The data below must be repeated exactly. Leave nothing out.

Records from a data source:

--------------------------------------------------

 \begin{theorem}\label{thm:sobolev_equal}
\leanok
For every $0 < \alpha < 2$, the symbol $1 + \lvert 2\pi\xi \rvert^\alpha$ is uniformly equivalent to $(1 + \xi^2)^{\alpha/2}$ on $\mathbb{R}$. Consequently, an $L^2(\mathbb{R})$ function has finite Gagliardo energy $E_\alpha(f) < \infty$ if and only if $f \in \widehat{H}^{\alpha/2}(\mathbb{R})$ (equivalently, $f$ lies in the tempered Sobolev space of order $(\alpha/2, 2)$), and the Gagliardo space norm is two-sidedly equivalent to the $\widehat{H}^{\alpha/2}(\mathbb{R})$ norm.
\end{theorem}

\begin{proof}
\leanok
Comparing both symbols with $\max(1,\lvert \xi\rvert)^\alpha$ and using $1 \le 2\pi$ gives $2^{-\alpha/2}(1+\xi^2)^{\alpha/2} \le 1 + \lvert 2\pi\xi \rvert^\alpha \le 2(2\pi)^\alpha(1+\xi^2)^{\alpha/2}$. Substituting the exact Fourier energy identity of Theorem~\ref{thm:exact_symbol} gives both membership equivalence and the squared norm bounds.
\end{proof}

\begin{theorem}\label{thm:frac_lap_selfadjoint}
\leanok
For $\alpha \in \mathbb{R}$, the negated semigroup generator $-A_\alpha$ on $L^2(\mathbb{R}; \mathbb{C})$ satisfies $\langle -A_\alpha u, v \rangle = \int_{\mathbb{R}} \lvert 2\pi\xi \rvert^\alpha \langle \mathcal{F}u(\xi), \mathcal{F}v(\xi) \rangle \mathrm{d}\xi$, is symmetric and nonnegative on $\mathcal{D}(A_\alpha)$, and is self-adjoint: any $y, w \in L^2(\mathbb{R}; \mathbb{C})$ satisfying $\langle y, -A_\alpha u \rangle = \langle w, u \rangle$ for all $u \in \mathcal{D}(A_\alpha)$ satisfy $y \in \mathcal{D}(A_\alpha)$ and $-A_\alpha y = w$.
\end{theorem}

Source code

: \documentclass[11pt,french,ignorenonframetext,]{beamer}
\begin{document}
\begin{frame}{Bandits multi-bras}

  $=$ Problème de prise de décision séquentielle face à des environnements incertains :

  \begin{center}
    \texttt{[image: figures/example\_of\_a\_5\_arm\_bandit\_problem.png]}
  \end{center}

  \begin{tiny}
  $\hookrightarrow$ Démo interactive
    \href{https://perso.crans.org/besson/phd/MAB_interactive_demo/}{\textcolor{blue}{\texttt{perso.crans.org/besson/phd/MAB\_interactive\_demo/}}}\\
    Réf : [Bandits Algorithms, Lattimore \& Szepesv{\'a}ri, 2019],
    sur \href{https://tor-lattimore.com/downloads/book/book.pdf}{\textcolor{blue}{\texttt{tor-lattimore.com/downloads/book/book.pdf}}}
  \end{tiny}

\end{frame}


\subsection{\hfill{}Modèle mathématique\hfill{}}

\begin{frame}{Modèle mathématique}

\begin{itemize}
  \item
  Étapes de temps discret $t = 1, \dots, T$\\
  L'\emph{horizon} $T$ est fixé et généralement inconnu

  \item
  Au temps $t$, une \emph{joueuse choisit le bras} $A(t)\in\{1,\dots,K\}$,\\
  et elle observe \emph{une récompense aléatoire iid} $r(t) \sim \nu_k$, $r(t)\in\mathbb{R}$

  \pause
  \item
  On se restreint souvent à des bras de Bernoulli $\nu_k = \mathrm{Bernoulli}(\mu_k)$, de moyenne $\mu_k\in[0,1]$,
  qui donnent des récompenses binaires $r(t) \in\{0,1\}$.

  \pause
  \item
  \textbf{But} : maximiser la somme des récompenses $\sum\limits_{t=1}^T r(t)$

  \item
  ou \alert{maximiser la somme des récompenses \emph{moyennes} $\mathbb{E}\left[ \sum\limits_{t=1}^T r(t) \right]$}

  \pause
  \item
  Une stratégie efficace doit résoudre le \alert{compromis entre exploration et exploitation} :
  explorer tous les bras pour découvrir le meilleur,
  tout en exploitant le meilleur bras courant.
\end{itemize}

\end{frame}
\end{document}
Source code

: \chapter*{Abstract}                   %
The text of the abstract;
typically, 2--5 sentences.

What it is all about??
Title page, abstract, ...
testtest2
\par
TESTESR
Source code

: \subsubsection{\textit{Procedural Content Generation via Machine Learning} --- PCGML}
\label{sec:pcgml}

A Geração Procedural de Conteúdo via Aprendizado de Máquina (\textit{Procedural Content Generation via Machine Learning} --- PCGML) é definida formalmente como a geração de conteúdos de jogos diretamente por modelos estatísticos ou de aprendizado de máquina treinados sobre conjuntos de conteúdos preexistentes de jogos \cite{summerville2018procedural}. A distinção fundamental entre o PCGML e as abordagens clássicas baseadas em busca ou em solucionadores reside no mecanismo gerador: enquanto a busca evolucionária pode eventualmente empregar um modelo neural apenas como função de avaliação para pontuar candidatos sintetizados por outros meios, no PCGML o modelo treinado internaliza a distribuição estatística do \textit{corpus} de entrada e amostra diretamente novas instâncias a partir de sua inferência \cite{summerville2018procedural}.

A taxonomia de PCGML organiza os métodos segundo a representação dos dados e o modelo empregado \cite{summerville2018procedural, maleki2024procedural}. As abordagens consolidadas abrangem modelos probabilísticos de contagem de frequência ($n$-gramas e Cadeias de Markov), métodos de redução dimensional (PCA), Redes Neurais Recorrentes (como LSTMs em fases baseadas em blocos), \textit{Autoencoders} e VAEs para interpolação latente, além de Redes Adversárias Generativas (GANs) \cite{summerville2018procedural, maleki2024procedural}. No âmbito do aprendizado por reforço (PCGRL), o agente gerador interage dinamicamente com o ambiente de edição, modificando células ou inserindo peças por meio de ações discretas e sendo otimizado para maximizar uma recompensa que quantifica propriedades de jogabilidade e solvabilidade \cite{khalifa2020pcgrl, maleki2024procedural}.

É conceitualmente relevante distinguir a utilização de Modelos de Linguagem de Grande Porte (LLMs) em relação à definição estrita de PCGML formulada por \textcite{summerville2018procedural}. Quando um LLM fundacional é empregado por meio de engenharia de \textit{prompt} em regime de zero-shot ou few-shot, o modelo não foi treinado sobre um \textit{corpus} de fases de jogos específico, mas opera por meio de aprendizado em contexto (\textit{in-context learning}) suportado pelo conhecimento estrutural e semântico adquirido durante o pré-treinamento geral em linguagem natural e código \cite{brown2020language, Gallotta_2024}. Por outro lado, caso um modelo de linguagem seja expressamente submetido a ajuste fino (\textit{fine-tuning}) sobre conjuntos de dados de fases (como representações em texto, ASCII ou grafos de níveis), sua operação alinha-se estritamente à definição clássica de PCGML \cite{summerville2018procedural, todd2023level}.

--------------------------------------------------

| RESULT OF THIS EXERCISE |
 \begin{theorem}\label{thm:sobolev_equal}
\leanok
For every $0 < \alpha < 2$, the symbol $1 + \lvert 2\pi\xi \rvert^\alpha$ is uniformly equivalent to $(1 + \xi^2)^{\alpha/2}$ on $\mathbb{R}$. Consequently, an $L^2(\mathbb{R})$ function has finite Gagliardo energy $E_\alpha(f) < \infty$ if and only if $f \in \widehat{H}^{\alpha/2}(\mathbb{R})$ (equivalently, $f$ lies in the tempered Sobolev space of order $(\alpha/2, 2)$), and the Gagliardo space norm is two-sidedly equivalent to the $\widehat{H}^{\alpha/2}(\mathbb{R})$ norm.
\end{theorem}

\begin{proof}
\leanok
Comparing both symbols with $\max(1,\lvert \xi\rvert)^\alpha$ and using $1 \le 2\pi$ gives $2^{-\alpha/2}(1+\xi^2)^{\alpha/2} \le 1 + \lvert 2\pi\xi \rvert^\alpha \le 2(2\pi)^\alpha(1+\xi^2)^{\alpha/2}$. Substituting the exact Fourier energy identity of Theorem~\ref{thm:exact_symbol} gives both membership equivalence and the squared norm bounds.
\end{proof}

\begin{theorem}\label{thm:frac_lap_selfadjoint}
\leanok
For $\alpha \in \mathbb{R}$, the negated semigroup generator $-A_\alpha$ on $L^2(\mathbb{R}; \mathbb{C})$ satisfies $\langle -A_\alpha u, v \rangle = \int_{\mathbb{R}} \lvert 2\pi\xi \rvert^\alpha \langle \mathcal{F}u(\xi), \mathcal{F}v(\xi) \rangle \mathrm{d}\xi$, is symmetric and nonnegative on $\mathcal{D}(A_\alpha)$, and is self-adjoint: any $y, w \in L^2(\mathbb{R}; \mathbb{C})$ satisfying $\langle y, -A_\alpha u \rangle = \langle w, u \rangle$ for all $u \in \mathcal{D}(A_\alpha)$ satisfy $y \in \mathcal{D}(A_\alpha)$ and $-A_\alpha y = w$.
\end{theorem}

Source code

: \documentclass[11pt,french,ignorenonframetext,]{beamer}
\begin{document}
\begin{frame}{Bandits multi-bras}

  $=$ Problème de prise de décision séquentielle face à des environnements incertains :

  \begin{center}
    \texttt{[image: figures/example\_of\_a\_5\_arm\_bandit\_problem.png]}
  \end{center}

  \begin{tiny}
  $\hookrightarrow$ Démo interactive
    \href{https://perso.crans.org/besson/phd/MAB_interactive_demo/}{\textcolor{blue}{\texttt{perso.crans.org/besson/phd/MAB\_interactive\_demo/}}}\\
    Réf : [Bandits Algorithms, Lattimore \& Szepesv{\'a}ri, 2019],
    sur \href{https://tor-lattimore.com/downloads/book/book.pdf}{\textcolor{blue}{\texttt{tor-lattimore.com/downloads/book/book.pdf}}}
  \end{tiny}

\end{frame}


\subsection{\hfill{}Modèle mathématique\hfill{}}

\begin{frame}{Modèle mathématique}

\begin{itemize}
  \item
  Étapes de temps discret $t = 1, \dots, T$\\
  L'\emph{horizon} $T$ est fixé et généralement inconnu

  \item
  Au temps $t$, une \emph{joueuse choisit le bras} $A(t)\in\{1,\dots,K\}$,\\
  et elle observe \emph{une récompense aléatoire iid} $r(t) \sim \nu_k$, $r(t)\in\mathbb{R}$

  \pause
  \item
  On se restreint souvent à des bras de Bernoulli $\nu_k = \mathrm{Bernoulli}(\mu_k)$, de moyenne $\mu_k\in[0,1]$,
  qui donnent des récompenses binaires $r(t) \in\{0,1\}$.

  \pause
  \item
  \textbf{But} : maximiser la somme des récompenses $\sum\limits_{t=1}^T r(t)$

  \item
  ou \alert{maximiser la somme des récompenses \emph{moyennes} $\mathbb{E}\left[ \sum\limits_{t=1}^T r(t) \right]$}

  \pause
  \item
  Une stratégie efficace doit résoudre le \alert{compromis entre exploration et exploitation} :
  explorer tous les bras pour découvrir le meilleur,
  tout en exploitant le meilleur bras courant.
\end{itemize}

\end{frame}
\end{document}
Source code

: \chapter*{Abstract}                   %
The text of the abstract;
typically, 2--5 sentences.

What it is all about??
Title page, abstract, ...
testtest2
\par
TESTESR
Source code

: \subsubsection{\textit{Procedural Content Generation via Machine Learning} --- PCGML}
\label{sec:pcgml}

A Geração Procedural de Conteúdo via Aprendizado de Máquina (\textit{Procedural Content Generation via Machine Learning} --- PCGML) é definida formalmente como a geração de conteúdos de jogos diretamente por modelos estatísticos ou de aprendizado de máquina treinados sobre conjuntos de conteúdos preexistentes de jogos \cite{summerville2018procedural}. A distinção fundamental entre o PCGML e as abordagens clássicas baseadas em busca ou em solucionadores reside no mecanismo gerador: enquanto a busca evolucionária pode eventualmente empregar um modelo neural apenas como função de avaliação para pontuar candidatos sintetizados por outros meios, no PCGML o modelo treinado internaliza a distribuição estatística do \textit{corpus} de entrada e amostra diretamente novas instâncias a partir de sua inferência \cite{summerville2018procedural}.

A taxonomia de PCGML organiza os métodos segundo a representação dos dados e o modelo empregado \cite{summerville2018procedural, maleki2024procedural}. As abordagens consolidadas abrangem modelos probabilísticos de contagem de frequência ($n$-gramas e Cadeias de Markov), métodos de redução dimensional (PCA), Redes Neurais Recorrentes (como LSTMs em fases baseadas em blocos), \textit{Autoencoders} e VAEs para interpolação latente, além de Redes Adversárias Generativas (GANs) \cite{summerville2018procedural, maleki2024procedural}. No âmbito do aprendizado por reforço (PCGRL), o agente gerador interage dinamicamente com o ambiente de edição, modificando células ou inserindo peças por meio de ações discretas e sendo otimizado para maximizar uma recompensa que quantifica propriedades de jogabilidade e solvabilidade \cite{khalifa2020pcgrl, maleki2024procedural}.

É conceitualmente relevante distinguir a utilização de Modelos de Linguagem de Grande Porte (LLMs) em relação à definição estrita de PCGML formulada por \textcite{summerville2018procedural}. Quando um LLM fundacional é empregado por meio de engenharia de \textit{prompt} em regime de zero-shot ou few-shot, o modelo não foi treinado sobre um \textit{corpus} de fases de jogos específico, mas opera por meio de aprendizado em contexto (\textit{in-context learning}) suportado pelo conhecimento estrutural e semântico adquirido durante o pré-treinamento geral em linguagem natural e código \cite{brown2020language, Gallotta_2024}. Por outro lado, caso um modelo de linguagem seja expressamente submetido a ajuste fino (\textit{fine-tuning}) sobre conjuntos de dados de fases (como representações em texto, ASCII ou grafos de níveis), sua operação alinha-se estritamente à definição clássica de PCGML \cite{summerville2018procedural, todd2023level}.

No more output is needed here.